Please copy each line of the records below that includes the word "balance".
(Records for this task begins)
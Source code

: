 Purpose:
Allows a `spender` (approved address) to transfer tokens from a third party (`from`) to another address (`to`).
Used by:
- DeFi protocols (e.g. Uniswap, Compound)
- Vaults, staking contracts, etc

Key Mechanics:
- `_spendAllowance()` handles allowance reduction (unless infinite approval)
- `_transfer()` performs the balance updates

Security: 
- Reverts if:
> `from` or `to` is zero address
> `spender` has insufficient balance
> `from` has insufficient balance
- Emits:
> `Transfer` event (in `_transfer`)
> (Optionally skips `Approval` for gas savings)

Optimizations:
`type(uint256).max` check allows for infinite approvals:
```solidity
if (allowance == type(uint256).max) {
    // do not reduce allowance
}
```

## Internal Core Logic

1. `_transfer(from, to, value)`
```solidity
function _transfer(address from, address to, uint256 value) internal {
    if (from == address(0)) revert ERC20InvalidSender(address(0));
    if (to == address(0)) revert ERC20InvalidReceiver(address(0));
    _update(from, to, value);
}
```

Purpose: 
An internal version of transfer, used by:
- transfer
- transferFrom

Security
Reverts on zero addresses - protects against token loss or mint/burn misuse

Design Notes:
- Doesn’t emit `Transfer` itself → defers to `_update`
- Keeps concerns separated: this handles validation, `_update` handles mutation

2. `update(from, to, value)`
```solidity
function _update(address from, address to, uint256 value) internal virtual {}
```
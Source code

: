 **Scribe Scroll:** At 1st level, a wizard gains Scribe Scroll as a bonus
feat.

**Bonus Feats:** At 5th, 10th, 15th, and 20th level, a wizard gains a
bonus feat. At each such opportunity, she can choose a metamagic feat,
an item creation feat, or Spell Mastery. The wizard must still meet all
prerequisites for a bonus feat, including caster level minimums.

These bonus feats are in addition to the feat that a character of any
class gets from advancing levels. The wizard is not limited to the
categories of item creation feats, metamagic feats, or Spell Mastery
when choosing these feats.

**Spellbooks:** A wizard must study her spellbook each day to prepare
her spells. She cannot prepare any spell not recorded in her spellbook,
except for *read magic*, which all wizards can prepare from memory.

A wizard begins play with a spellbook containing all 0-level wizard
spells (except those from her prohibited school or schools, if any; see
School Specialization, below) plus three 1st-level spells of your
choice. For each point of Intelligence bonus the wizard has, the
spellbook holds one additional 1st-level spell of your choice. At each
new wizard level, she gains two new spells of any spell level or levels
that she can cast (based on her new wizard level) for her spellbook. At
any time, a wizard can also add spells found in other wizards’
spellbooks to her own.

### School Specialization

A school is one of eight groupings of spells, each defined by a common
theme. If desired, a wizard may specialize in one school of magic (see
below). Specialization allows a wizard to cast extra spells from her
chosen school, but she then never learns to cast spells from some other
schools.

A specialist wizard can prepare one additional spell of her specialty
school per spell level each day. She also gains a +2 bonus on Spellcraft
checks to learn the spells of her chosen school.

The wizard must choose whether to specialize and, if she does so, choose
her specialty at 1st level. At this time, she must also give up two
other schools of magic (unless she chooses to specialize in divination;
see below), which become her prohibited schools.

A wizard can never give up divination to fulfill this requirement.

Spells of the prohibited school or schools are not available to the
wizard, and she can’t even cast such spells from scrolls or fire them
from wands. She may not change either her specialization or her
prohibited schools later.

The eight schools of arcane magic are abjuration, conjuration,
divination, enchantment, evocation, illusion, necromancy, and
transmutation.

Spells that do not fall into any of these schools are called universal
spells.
(Records for this task ends)
### Answer to this exercise
- `_transfer()` performs the balance updates
> `spender` has insufficient balance
> `from` has insufficient balance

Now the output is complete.